**PROBLEM TO WORK ON:** Starting at the first line of the data below, retype every line up to and including the one containing "FNet Base |".

**GIVEN RECORDS:**
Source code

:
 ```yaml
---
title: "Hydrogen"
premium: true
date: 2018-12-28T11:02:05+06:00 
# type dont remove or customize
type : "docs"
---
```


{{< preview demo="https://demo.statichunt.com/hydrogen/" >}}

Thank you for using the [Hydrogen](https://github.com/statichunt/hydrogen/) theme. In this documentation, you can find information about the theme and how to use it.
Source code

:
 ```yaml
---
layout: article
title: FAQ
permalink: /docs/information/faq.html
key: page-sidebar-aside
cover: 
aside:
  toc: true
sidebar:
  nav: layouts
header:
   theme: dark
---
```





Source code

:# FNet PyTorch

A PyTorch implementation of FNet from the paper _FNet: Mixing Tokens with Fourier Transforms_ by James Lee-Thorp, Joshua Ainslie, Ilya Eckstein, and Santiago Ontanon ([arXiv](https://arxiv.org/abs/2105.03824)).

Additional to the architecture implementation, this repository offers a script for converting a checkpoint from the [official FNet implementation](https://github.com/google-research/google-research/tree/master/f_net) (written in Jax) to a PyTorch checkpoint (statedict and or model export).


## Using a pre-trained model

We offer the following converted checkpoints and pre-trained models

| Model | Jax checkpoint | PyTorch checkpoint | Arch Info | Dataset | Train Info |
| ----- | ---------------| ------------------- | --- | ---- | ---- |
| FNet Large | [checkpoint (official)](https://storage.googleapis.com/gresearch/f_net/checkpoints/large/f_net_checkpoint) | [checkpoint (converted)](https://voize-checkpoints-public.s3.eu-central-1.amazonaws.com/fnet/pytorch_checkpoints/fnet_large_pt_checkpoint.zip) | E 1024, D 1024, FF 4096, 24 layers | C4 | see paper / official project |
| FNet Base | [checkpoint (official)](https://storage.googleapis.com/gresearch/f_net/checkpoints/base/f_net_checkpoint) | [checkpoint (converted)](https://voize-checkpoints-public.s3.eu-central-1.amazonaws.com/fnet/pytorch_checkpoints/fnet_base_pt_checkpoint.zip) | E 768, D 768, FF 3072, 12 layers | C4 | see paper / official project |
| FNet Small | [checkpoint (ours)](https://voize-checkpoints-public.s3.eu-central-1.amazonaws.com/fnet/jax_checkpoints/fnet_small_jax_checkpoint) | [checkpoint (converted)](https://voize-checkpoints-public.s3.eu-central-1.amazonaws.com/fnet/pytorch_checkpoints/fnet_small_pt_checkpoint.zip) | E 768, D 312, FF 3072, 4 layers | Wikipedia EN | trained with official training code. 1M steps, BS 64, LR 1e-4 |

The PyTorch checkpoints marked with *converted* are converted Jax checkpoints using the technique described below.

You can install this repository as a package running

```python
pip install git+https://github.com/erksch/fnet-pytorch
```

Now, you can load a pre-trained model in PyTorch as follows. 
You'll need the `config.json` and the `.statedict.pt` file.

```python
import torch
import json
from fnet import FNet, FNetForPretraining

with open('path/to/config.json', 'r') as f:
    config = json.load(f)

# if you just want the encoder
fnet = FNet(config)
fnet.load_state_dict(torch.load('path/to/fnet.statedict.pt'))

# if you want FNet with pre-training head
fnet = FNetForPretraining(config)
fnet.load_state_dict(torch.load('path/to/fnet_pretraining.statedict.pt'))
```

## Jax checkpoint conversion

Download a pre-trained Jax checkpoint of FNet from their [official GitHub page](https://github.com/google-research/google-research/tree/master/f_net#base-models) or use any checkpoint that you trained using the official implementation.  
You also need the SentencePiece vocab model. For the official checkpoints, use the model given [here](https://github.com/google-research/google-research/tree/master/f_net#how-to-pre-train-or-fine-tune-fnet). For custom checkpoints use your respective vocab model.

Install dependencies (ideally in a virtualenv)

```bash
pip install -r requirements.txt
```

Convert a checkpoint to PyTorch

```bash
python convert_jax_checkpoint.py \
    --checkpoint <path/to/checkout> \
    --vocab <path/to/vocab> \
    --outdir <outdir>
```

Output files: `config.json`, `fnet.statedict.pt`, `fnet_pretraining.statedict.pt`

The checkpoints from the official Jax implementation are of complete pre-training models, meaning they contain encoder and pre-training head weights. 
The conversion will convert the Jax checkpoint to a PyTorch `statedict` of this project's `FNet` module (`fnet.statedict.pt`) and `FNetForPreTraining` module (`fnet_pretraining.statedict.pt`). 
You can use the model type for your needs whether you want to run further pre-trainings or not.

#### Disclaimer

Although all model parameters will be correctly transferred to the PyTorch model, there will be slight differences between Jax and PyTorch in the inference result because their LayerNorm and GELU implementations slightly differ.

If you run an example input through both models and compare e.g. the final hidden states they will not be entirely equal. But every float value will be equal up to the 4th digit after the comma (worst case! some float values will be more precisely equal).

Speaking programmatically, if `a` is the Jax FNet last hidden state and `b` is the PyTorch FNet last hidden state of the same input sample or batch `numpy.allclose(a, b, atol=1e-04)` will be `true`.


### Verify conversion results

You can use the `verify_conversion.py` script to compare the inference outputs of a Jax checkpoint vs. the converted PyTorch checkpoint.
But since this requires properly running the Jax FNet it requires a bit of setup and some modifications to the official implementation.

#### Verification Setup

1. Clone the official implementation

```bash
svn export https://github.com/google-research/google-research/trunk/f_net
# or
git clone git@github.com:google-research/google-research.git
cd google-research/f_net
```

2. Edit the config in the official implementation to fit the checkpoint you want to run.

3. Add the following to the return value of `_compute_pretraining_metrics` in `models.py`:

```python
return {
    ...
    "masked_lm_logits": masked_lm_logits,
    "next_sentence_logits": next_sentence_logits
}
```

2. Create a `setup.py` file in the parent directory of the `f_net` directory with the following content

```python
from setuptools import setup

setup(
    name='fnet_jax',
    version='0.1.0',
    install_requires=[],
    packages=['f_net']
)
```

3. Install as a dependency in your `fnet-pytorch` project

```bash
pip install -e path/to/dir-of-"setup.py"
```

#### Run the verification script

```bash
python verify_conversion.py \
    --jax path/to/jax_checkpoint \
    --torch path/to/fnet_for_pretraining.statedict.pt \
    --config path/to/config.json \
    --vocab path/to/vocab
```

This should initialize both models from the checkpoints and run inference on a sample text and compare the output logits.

**OUTPUT FOR THIS EXERCISE:**
Source code

:
 ```yaml
---
title: "Hydrogen"
premium: true
date: 2018-12-28T11:02:05+06:00 
# type dont remove or customize
type : "docs"
---
```


{{< preview demo="https://demo.statichunt.com/hydrogen/" >}}

Thank you for using the [Hydrogen](https://github.com/statichunt/hydrogen/) theme. In this documentation, you can find information about the theme and how to use it.
Source code

:
 ```yaml
---
layout: article
title: FAQ
permalink: /docs/information/faq.html
key: page-sidebar-aside
cover: 
aside:
  toc: true
sidebar:
  nav: layouts
header:
   theme: dark
---
```





Source code

:# FNet PyTorch

A PyTorch implementation of FNet from the paper _FNet: Mixing Tokens with Fourier Transforms_ by James Lee-Thorp, Joshua Ainslie, Ilya Eckstein, and Santiago Ontanon ([arXiv](https://arxiv.org/abs/2105.03824)).

Additional to the architecture implementation, this repository offers a script for converting a checkpoint from the [official FNet implementation](https://github.com/google-research/google-research/tree/master/f_net) (written in Jax) to a PyTorch checkpoint (statedict and or model export).


## Using a pre-trained model

We offer the following converted checkpoints and pre-trained models

| Model | Jax checkpoint | PyTorch checkpoint | Arch Info | Dataset | Train Info |
| ----- | ---------------| ------------------- | --- | ---- | ---- |
| FNet Large | [checkpoint (official)](https://storage.googleapis.com/gresearch/f_net/checkpoints/large/f_net_checkpoint) | [checkpoint (converted)](https://voize-checkpoints-public.s3.eu-central-1.amazonaws.com/fnet/pytorch_checkpoints/fnet_large_pt_checkpoint.zip) | E 1024, D 1024, FF 4096, 24 layers | C4 | see paper / official project |
| FNet Base | [checkpoint (official)](https://storage.googleapis.com/gresearch/f_net/checkpoints/base/f_net_checkpoint) | [checkpoint (converted)](https://voize-checkpoints-public.s3.eu-central-1.amazonaws.com/fnet/pytorch_checkpoints/fnet_base_pt_checkpoint.zip) | E 768, D 768, FF 3072, 12 layers | C4 | see paper / official project |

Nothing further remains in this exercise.